Produce all the records again exactly as they stand.

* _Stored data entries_

_____

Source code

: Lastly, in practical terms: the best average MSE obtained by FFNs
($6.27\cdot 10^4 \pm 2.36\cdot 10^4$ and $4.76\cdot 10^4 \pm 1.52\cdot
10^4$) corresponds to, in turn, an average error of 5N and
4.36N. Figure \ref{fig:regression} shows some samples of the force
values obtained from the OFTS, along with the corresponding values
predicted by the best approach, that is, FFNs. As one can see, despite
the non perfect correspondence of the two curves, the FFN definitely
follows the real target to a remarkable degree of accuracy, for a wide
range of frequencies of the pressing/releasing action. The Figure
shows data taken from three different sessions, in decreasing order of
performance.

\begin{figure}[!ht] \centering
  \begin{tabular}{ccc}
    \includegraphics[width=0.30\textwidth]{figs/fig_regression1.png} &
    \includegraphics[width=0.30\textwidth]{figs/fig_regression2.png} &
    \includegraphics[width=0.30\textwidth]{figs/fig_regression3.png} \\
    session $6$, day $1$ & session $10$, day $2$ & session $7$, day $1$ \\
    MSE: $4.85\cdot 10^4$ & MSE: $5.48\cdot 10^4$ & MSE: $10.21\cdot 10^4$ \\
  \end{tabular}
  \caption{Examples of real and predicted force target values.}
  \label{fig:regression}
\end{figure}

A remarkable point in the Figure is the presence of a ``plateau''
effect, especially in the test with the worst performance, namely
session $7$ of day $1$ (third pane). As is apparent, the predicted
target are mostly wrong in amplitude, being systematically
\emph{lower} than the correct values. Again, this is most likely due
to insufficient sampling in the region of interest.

_____

* _Output of the exercise_
Source code

: Lastly, in practical terms: the best average MSE obtained by FFNs
($6.27\cdot 10^4 \pm 2.36\cdot 10^4$ and $4.76\cdot 10^4 \pm 1.52\cdot
10^4$) corresponds to, in turn, an average error of 5N and
4.36N. Figure \ref{fig:regression} shows some samples of the force
values obtained from the OFTS, along with the corresponding values
predicted by the best approach, that is, FFNs. As one can see, despite
the non perfect correspondence of the two curves, the FFN definitely
follows the real target to a remarkable degree of accuracy, for a wide
range of frequencies of the pressing/releasing action. The Figure
shows data taken from three different sessions, in decreasing order of
performance.

\begin{figure}[!ht] \centering
  \begin{tabular}{ccc}
    \includegraphics[width=0.30\textwidth]{figs/fig_regression1.png} &
    \includegraphics[width=0.30\textwidth]{figs/fig_regression2.png} &
    \includegraphics[width=0.30\textwidth]{figs/fig_regression3.png} \\
    session $6$, day $1$ & session $10$, day $2$ & session $7$, day $1$ \\
    MSE: $4.85\cdot 10^4$ & MSE: $5.48\cdot 10^4$ & MSE: $10.21\cdot 10^4$ \\
  \end{tabular}
  \caption{Examples of real and predicted force target values.}
  \label{fig:regression}
\end{figure}

A remarkable point in the Figure is the presence of a ``plateau''
effect, especially in the test with the worst performance, namely
session $7$ of day $1$ (third pane). As is apparent, the predicted
target are mostly wrong in amplitude, being systematically
\emph{lower} than the correct values. Again, this is most likely due
to insufficient sampling in the region of interest.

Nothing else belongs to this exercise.